The applicable standard of review for “rationality” was articulated by Cory J. in Hill [v. Church of Scientology of Toronto, [1995] 2 S.C.R. 1130], supra, at para. 197:

Unlike compensatory damages, punitive damages are not at large.  Consequently, courts have a much greater scope and discretion on appeal.  The appellate review should be based upon the court’s estimation as to whether the punitive damages serve a rational purpose.  In other words, was the misconduct of the defendant so outrageous that punitive damages were rationally required to act as deterrence?

The “rationality” test applies both to the question of whether an award of punitive damages should be made at all, as well as to the question of its quantum. 

[50]            The trial judge‘s reasons for determining that punitive damages were appropriate are set forth at paras. 244-251 of his reasons for judgment:

The present case is an appropriate case for the award of punitive damages.  This is a case where the defendants defrauded ICBC.  As was pointed out by Southin J.A. in ICBC v. Sanghera, [1991] 4 W.W.R. 714, supra:

The Corporation is by statute the insurer of all British Columbian motorists.  Fraud on the Corporation is, in reality, fraud on all the motorists of British Columbia and deserves such punishment as the civil courts can properly administer. 

I have considered the convictions of Eurosport and Fred Hwang on several of the transactions which form a part of the claims in this case and the penalties imposed.  The stigma of the criminal convictions referred to in the authorities has been imposed by means of the convictions and sentences.  In addition, I have considered the systematic nature of the frauds in the present case, the difficulty in detecting them and the high cost of investigating and prosecuting claims in relation to them.

I accept the submission that the random way in which files were selected does tend to establish that this was a sample rather than an exhaustive claim.

I am troubled by what I perceive to be different approaches from the Supreme Court of Canada in Vorvis v. ICBC, [1989] 1 S.C.R. 1085, and Whiten v. Pilot Insurance Co., [2002] 1 S.C.R. 595, but in my view this is a case which by its nature requires a significant measure of punishment and a clear expression of disapproval from the court, but nevertheless these are parties who have been charged, convicted and sentenced in relation to these events. 
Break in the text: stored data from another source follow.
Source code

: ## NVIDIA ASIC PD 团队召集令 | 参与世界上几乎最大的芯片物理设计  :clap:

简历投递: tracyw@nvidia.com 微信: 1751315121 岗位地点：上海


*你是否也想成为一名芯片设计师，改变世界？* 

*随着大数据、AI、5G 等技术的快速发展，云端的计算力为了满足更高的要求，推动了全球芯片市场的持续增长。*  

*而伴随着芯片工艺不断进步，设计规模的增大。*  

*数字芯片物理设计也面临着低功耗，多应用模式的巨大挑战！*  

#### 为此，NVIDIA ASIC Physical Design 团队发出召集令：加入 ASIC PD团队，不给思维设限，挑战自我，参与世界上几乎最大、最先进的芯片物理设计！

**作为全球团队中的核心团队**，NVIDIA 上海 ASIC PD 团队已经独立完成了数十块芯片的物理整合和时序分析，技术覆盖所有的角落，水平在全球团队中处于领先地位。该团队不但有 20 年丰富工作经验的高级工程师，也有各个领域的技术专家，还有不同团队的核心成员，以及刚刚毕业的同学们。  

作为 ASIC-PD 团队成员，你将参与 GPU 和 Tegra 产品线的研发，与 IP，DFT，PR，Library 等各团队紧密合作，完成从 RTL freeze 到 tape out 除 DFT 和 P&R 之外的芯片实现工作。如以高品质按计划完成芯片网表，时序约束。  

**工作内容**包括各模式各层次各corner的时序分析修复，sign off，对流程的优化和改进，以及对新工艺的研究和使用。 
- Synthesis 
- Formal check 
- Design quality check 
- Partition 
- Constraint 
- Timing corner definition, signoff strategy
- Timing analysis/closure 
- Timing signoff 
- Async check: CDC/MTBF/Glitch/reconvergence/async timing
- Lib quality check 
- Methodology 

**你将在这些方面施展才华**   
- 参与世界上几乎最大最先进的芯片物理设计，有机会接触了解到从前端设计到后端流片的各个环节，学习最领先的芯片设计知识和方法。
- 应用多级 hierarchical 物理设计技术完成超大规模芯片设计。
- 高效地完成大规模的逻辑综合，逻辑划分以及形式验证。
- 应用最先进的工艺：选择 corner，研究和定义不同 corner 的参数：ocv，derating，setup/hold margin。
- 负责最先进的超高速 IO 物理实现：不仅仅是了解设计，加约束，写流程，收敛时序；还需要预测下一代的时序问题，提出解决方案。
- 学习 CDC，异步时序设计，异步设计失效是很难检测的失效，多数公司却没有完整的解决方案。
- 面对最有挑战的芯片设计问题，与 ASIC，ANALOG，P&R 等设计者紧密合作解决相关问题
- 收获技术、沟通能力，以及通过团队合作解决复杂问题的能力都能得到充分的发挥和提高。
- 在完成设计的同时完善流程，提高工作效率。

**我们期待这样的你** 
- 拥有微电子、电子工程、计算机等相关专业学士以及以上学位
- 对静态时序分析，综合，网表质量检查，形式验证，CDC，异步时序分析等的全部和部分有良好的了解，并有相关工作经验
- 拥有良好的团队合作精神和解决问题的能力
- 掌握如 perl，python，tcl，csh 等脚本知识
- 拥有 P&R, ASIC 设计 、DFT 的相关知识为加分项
Quite apart from the underlying conduct giving rise to the claims themselves, Mr. Hwang, on behalf of himself and the other defendants, persisted in allegations of criminal or quasi criminal conduct against the plaintiff and allegations of unprofessional conduct against their counsel.
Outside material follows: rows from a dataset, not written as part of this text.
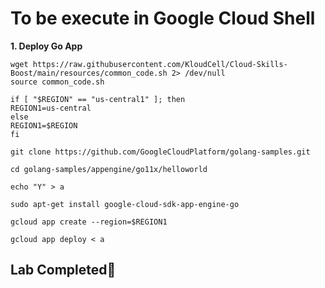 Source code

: # **To be execute in Google Cloud Shell**

**1. Deploy Go App**

    wget https://raw.githubusercontent.com/KloudCell/Cloud-Skills-Boost/main/resources/common_code.sh 2> /dev/null
    source common_code.sh

    if [ "$REGION" == "us-central1" ]; then
    REGION1=us-central
    else
    REGION1=$REGION
    fi

    git clone https://github.com/GoogleCloudPlatform/golang-samples.git

    cd golang-samples/appengine/go11x/helloworld

    echo "Y" > a

    sudo apt-get install google-cloud-sdk-app-engine-go

    gcloud app create --region=$REGION1

    gcloud app deploy < a

## Lab Completed🎉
Those allegations I will not dignify by repeating.  It is sufficient to say that they are unfounded and entirely without merit.

. . .

In my view, taking into consideration the respective roles of the principal defendants, I award as punitive damages the sum of $50,000.00 against the defendant Eurosport, the sum of $50,000.00 in punitive damages against the defendant Frederick Hwang, and the sum of $15,000.00 in punitive damages against the defendant Patti Hwang.

[Emphasis added.]

[51]            The role of punitive damages in the context of a proceeding in fraud was discussed by the Supreme Court of Canada in Performance Industries Ltd. v. Sylvan Lake Golf & Tennis Club Ltd., [2002] 1 S.C.R. 678, which involved one businessman fraudulently depriving another businessman of his interest in a joint venture real estate investment.  The trial judge awarded compensatory damages in the amount of $620,000 and punitive damages of $200,000, together with solicitor-client costs.  He described the defendant’s conduct as “fraudulent, dishonest and deceitful”.
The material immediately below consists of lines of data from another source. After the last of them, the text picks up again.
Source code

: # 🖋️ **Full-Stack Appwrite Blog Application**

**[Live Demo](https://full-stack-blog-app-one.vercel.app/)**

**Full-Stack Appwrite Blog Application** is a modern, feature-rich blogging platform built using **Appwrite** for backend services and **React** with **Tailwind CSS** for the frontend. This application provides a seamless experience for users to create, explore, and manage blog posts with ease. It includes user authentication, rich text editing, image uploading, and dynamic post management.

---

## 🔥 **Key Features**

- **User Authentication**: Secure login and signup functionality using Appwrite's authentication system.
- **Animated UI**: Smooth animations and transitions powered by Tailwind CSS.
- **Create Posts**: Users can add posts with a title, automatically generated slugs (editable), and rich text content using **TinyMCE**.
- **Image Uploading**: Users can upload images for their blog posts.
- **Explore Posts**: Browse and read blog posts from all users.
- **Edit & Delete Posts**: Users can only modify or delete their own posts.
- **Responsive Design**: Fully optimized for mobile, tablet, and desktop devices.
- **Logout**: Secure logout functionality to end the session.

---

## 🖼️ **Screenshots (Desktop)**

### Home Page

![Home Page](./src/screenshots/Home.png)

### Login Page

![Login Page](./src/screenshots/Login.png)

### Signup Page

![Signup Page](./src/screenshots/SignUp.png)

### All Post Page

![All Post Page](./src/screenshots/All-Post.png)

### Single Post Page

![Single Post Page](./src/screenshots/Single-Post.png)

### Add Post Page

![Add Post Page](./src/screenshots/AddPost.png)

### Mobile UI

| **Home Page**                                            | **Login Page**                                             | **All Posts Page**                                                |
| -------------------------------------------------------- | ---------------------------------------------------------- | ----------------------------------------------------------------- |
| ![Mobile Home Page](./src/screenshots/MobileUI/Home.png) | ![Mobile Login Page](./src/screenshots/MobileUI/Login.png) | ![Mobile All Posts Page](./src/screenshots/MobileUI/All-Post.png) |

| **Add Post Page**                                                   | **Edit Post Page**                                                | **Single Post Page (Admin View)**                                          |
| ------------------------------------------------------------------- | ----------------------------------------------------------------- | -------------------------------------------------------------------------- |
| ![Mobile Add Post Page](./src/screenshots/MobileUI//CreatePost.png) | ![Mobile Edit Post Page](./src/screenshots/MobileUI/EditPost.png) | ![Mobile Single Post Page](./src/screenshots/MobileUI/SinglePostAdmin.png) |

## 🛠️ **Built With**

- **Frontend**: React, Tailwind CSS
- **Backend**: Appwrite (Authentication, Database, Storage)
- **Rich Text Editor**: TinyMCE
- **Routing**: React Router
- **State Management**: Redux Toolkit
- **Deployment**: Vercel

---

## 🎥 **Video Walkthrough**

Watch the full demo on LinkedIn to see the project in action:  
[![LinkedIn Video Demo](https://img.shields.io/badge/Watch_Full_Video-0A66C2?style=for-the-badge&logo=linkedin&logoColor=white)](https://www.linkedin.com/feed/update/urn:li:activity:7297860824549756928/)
[52]            On appeal, the Alberta Court of Appeal overturned the award of punitive damages, and its decision in that respect was upheld on further appeal to the Supreme Court of Canada.  There, Binnie J., speaking for the court, observed that “punitive damages are awarded against a defendant in exceptional cases for ‘malicious, oppressive and high-handed’ misconduct that ‘offends the court’s sense of decency’”; that is, where the misconduct represents “a marked departure from ordinary standards of decent behaviour”.  He observed that actions in fraud by their very nature involve conduct which meets that test, but that it is only in exceptional cases that fraudulent conduct will attract punitive damages.  In applying the rationality test, he noted that an award of punitive damages will be rational “if and only if” compensatory damages did not adequately achieve the objectives of retribution, deterrence and denunciation.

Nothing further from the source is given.